Paige Pidano Paridon, BPI Co-Head of Regulatory Affairs, stated, "We support the proposal but urge the FDIC to go even further to ensure regulations are applied consistently and equally." She emphasized that "a company doing business as a bank should be regulated as a bank."

Currently, the FDIC requires ILC applicants to agree to certain conditions before charter approval. These include providing a list of all subsidiaries of the ILC parent, submitting an annual report about operations, and undergoing an independent audit annually. The new proposal seeks to expand these prerequisites by considering factors such as whether an ILC can continue operating if its parent company fails.

Despite these improvements, BPI argues that ILC parent companies still operate under less stringent requirements than traditional banks. They recommend phasing out grandfather clauses for existing rules, petitioning Congress to close the loophole in the Bank Holding Company Act exempting ILCs from certain supervisions, reimposing a moratorium on new ILC charters until legislative action is taken, and formalizing regulatory requirements for both ILCs and their parent companies.

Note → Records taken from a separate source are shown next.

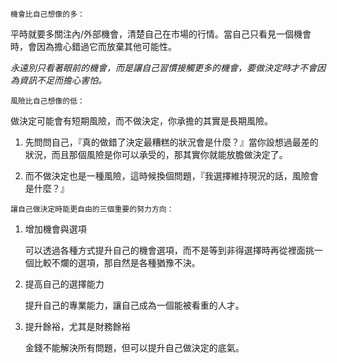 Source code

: `機會比自己想像的多：`

平時就要多關注內/外部機會，清楚自己在市場的行情。當自己只看見一個機會時，會因為擔心錯過它而放棄其他可能性。

_永遠別只看著眼前的機會，而是讓自己習慣接觸更多的機會，要做決定時才不會因為資訊不足而擔心害怕。_

`風險比自己想像的低：`

做決定可能會有短期風險，而不做決定，你承擔的其實是長期風險。

1. 先問問自己，『真的做錯了決定最糟糕的狀況會是什麼？』當你設想過最差的狀況，而且那個風險是你可以承受的，那其實你就能放膽做決定了。
    
2. 而不做決定也是一種風險，這時候換個問題，『我選擇維持現況的話，風險會是什麼？』
    

`讓自己做決定時能更自由的三個重要的努力方向：`

1. 增加機會與選項
    
    可以透過各種方式提升自己的機會選項，而不是等到非得選擇時再從裡面挑一個比較不爛的選項，那自然是各種猶豫不決。
    
2. 提高自己的選擇能力
    
    提升自己的專業能力，讓自己成為一個能被看重的人才。
    
3. 提升餘裕，尤其是財務餘裕
    
    金錢不能解決所有問題，但可以提升自己做決定的底氣。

Industrial loan companies have evolved since their inception in the early 1900s when they provided financing for industrial workers unable to obtain credit elsewhere. Over time, they expanded significantly in size and number. In 1987, Congress passed legislation allowing them exemptions from being classified as banks under certain acts. By 2005, this led to concerns about large commercial entities like Walmart seeking entry into banking through this route.

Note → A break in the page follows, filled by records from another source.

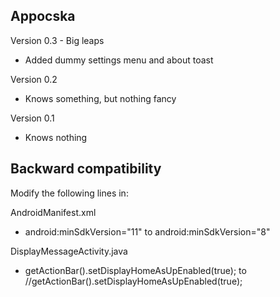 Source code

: Appocska
--------

Version 0.3 - Big leaps
- Added dummy settings menu and about toast

Version 0.2
- Knows something, but nothing fancy

Version 0.1
- Knows nothing

Backward compatibility
----------------------

Modify the following lines in:

AndroidManifest.xml
- android:minSdkVersion="11" to android:minSdkVersion="8"

DisplayMessageActivity.java
- getActionBar().setDisplayHomeAsUpEnabled(true); to //getActionBar().setDisplayHomeAsUpEnabled(true);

A subsequent moratorium on new applications was imposed by the FDIC in 2006 due to opposition against such developments but was lifted in 2020 with approvals granted for fintech firms Square and Nelnet under revised guidelines established that year.

For more information on this topic or related resources provided by BPI regarding historical perspectives or current debates surrounding ILCs within financial services sectors across America today please contact Sean Oblack at sean.oblack@bpi.com.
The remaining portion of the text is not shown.